[EXERCISE DIRECTIONS]:
Reproduced exactly, the lines from the start of the material through the line containing "- all types" should be the whole answer, with pictures excluded.

START EXERCISE DATA

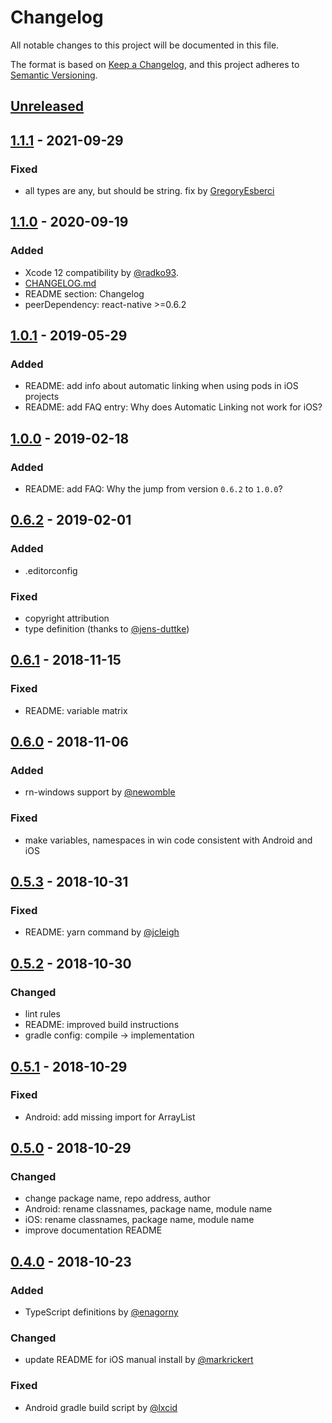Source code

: # Changelog
All notable changes to this project will be documented in this file.

The format is based on [Keep a Changelog](https://keepachangelog.com/en/1.0.0/),
and this project adheres to [Semantic Versioning](https://semver.org/spec/v2.0.0.html).

## [Unreleased]

## [1.1.1] - 2021-09-29
### Fixed
- all types are any, but should be string. fix by [GregoryEsberci](https://github.com/GregoryEsberci)

## [1.1.0] - 2020-09-19
### Added
- Xcode 12 compatibility by [@radko93](https://github.com/radko93).
- [CHANGELOG.md](https://github.com/tessus/react-native-version-info/blob/master/CHANGELOG.md)
- README section: Changelog
- peerDependency: react-native >=0.6.2

## [1.0.1] - 2019-05-29
### Added
- README: add info about automatic linking when using pods in iOS projects
- README: add FAQ entry: Why does Automatic Linking not work for iOS?

## [1.0.0] - 2019-02-18
### Added
- README: add FAQ: Why the jump from version `0.6.2` to `1.0.0`?

## [0.6.2] - 2019-02-01
### Added
- .editorconfig

### Fixed
- copyright attribution
- type definition (thanks to [@jens-duttke](https://github.com/jens-duttke))

## [0.6.1] - 2018-11-15
### Fixed
- README: variable matrix

## [0.6.0] - 2018-11-06
### Added
- rn-windows support by [@newomble](https://github.com/newomble)

### Fixed
- make variables, namespaces in win code consistent with Android and iOS

## [0.5.3] - 2018-10-31
### Fixed
- README: yarn command by [@jcleigh](https://github.com/jcleigh)

## [0.5.2] - 2018-10-30
### Changed
- lint rules
- README: improved build instructions
- gradle config: compile -> implementation

## [0.5.1] - 2018-10-29
### Fixed
- Android: add missing import for ArrayList

## [0.5.0] - 2018-10-29
### Changed
- change package name, repo address, author
- Android: rename classnames, package name, module name
- iOS: rename classnames, package name, module name
- improve documentation README

## [0.4.0] - 2018-10-23
### Added
- TypeScript definitions by [@enagorny](https://github.com/enagorny)

### Changed
- update README for iOS manual install by [@markrickert](https://github.com/markrickert)

### Fixed
- Android gradle build script by [@lxcid](https://github.com/lxcid)

[Unreleased]: https://github.com/tessus/react-native-version-info/compare/1.1.1...HEAD
[1.1.1]: https://github.com/tessus/react-native-version-info/compare/1.1.0...1.1.1
[1.1.0]: https://github.com/tessus/react-native-version-info/compare/1.0.1...1.1.0
[1.0.1]: https://github.com/tessus/react-native-version-info/compare/1.0.0...1.0.1
[1.0.0]: https://github.com/tessus/react-native-version-info/compare/0.6.2...1.0.0
[0.6.2]: https://github.com/tessus/react-native-version-info/compare/0.6.1...0.6.2
[0.6.1]: https://github.com/tessus/react-native-version-info/compare/0.6.0...0.6.1
[0.6.0]: https://github.com/tessus/react-native-version-info/compare/0.5.3...0.6.0
[0.5.3]: https://github.com/tessus/react-native-version-info/compare/0.5.2...0.5.3
[0.5.2]: https://github.com/tessus/react-native-version-info/compare/0.5.1...0.5.2
[0.5.1]: https://github.com/tessus/react-native-version-info/compare/0.5.0...0.5.1
[0.5.0]: https://github.com/tessus/react-native-version-info/compare/0.4.0...0.5.0
[0.4.0]: https://github.com/tessus/react-native-version-info/releases/tag/0.4.0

END EXERCISE DATA

[THE COMPLETED TASK]:
Source code

: # Changelog
All notable changes to this project will be documented in this file.

The format is based on [Keep a Changelog](https://keepachangelog.com/en/1.0.0/),
and this project adheres to [Semantic Versioning](https://semver.org/spec/v2.0.0.html).

## [Unreleased]

## [1.1.1] - 2021-09-29
### Fixed
- all types are any, but should be string. fix by [GregoryEsberci](https://github.com/GregoryEsberci)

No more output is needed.